Task requirements
Only one stretch of the listing below is wanted. Begin at the line that has "Memory leaks detected", stop after the line that has "the same memory", and repeat every line in between exactly.

====

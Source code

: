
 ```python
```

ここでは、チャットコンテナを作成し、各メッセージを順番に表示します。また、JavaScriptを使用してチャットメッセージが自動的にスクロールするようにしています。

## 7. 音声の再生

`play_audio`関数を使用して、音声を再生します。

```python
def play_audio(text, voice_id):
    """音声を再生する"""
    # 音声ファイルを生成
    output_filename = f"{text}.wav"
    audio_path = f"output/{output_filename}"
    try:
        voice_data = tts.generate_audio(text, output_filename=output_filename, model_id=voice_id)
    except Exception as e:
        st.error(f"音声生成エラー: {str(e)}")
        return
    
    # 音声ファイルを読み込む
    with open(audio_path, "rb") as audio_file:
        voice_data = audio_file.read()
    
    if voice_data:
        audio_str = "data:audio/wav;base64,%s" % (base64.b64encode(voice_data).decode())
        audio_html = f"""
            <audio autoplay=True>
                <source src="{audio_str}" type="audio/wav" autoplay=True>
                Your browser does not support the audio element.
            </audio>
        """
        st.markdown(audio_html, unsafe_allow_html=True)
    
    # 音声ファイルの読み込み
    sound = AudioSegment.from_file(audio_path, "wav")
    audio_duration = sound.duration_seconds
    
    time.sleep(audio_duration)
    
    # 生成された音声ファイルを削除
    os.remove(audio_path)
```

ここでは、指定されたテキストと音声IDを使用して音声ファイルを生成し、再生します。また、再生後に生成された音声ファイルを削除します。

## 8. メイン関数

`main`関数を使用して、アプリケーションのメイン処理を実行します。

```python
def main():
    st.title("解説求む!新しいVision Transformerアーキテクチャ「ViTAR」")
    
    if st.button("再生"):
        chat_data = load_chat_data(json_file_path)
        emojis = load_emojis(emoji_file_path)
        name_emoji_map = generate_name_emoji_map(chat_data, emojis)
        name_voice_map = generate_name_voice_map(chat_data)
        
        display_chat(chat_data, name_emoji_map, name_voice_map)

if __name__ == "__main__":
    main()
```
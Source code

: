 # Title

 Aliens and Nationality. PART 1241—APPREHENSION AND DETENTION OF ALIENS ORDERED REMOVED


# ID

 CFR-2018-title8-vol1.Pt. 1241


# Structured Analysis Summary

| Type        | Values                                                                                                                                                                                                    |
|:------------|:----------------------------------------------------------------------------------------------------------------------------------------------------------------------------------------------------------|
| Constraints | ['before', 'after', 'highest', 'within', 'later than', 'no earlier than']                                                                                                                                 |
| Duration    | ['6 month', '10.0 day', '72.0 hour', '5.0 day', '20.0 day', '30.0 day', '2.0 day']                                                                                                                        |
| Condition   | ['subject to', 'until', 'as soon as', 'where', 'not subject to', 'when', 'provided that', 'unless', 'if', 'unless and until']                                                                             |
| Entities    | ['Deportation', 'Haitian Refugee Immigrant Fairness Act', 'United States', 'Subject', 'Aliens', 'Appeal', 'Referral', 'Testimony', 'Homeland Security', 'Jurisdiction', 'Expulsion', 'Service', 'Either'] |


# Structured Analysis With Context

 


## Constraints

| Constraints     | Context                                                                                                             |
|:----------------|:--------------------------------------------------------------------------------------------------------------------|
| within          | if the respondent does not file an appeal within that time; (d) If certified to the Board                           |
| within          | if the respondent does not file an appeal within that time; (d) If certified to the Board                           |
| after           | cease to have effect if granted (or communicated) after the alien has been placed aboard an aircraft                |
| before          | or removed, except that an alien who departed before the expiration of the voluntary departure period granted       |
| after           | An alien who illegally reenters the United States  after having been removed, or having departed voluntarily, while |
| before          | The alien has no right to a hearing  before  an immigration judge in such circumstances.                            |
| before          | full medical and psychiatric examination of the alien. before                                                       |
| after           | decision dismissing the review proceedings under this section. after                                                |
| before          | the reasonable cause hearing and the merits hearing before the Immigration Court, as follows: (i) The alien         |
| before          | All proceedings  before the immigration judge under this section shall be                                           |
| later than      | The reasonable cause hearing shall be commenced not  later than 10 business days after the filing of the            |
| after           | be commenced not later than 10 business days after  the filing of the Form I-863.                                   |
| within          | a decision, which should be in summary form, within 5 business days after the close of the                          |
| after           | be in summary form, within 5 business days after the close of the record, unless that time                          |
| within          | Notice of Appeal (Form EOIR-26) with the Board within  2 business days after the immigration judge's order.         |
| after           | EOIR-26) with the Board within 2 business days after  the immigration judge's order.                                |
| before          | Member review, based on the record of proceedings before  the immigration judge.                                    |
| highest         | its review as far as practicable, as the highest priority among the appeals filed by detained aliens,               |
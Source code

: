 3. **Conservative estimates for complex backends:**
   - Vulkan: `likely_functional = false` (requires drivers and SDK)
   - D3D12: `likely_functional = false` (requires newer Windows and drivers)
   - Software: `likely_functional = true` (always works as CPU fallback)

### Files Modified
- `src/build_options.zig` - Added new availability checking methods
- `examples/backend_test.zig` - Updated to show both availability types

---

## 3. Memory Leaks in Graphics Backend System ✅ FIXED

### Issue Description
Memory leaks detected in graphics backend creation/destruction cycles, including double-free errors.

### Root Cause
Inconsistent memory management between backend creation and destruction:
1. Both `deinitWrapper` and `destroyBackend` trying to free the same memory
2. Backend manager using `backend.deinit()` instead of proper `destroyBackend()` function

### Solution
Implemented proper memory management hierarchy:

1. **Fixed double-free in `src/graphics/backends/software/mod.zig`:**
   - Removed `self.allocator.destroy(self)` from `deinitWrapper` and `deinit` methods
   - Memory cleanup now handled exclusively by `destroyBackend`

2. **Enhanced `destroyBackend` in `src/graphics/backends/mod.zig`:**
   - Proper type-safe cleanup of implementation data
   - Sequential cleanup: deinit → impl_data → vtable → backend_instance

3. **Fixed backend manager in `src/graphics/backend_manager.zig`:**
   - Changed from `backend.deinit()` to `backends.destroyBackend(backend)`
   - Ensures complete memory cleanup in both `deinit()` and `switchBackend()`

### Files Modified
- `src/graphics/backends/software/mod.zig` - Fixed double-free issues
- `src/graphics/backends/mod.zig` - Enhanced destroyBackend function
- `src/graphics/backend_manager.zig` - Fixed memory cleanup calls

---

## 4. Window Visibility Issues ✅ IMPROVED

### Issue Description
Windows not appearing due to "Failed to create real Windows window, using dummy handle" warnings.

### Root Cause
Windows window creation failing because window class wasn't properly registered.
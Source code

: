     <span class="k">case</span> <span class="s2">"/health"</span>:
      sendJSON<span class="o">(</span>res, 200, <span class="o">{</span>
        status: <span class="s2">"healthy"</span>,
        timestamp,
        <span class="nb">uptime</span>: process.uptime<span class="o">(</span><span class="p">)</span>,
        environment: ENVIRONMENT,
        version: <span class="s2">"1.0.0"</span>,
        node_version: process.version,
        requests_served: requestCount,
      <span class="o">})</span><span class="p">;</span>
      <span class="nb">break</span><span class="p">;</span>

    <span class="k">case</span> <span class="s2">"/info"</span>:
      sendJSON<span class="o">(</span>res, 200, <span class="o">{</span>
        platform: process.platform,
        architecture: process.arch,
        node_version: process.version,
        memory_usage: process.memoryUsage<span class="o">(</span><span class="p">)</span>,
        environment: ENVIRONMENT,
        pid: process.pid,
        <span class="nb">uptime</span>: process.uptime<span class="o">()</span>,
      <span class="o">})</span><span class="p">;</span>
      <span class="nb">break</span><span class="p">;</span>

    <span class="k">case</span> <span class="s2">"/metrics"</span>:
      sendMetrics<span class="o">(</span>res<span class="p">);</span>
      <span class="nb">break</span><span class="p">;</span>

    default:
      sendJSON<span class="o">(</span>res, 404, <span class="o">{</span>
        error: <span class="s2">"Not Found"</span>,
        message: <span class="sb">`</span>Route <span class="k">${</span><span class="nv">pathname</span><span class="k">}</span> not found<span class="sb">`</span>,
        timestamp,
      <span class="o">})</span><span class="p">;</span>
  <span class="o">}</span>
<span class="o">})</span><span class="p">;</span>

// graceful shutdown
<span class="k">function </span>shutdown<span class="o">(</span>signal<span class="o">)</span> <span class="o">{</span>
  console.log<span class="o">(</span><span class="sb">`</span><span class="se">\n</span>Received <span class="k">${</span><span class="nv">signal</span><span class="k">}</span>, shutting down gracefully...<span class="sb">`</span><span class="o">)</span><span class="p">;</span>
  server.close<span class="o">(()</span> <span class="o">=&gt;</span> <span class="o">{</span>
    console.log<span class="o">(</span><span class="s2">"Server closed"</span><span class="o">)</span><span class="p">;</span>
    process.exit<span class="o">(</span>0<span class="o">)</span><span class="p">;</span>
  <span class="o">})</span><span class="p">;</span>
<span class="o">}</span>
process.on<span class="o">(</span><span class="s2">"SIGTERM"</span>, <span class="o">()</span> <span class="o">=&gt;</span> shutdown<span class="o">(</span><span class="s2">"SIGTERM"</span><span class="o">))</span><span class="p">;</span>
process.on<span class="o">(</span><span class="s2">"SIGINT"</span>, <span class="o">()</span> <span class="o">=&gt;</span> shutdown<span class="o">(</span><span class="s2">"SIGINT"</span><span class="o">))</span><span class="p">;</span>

====

Exercise result
Memory leaks detected in graphics backend creation/destruction cycles, including double-free errors.

### Root Cause
Inconsistent memory management between backend creation and destruction:
1. Both `deinitWrapper` and `destroyBackend` trying to free the same memory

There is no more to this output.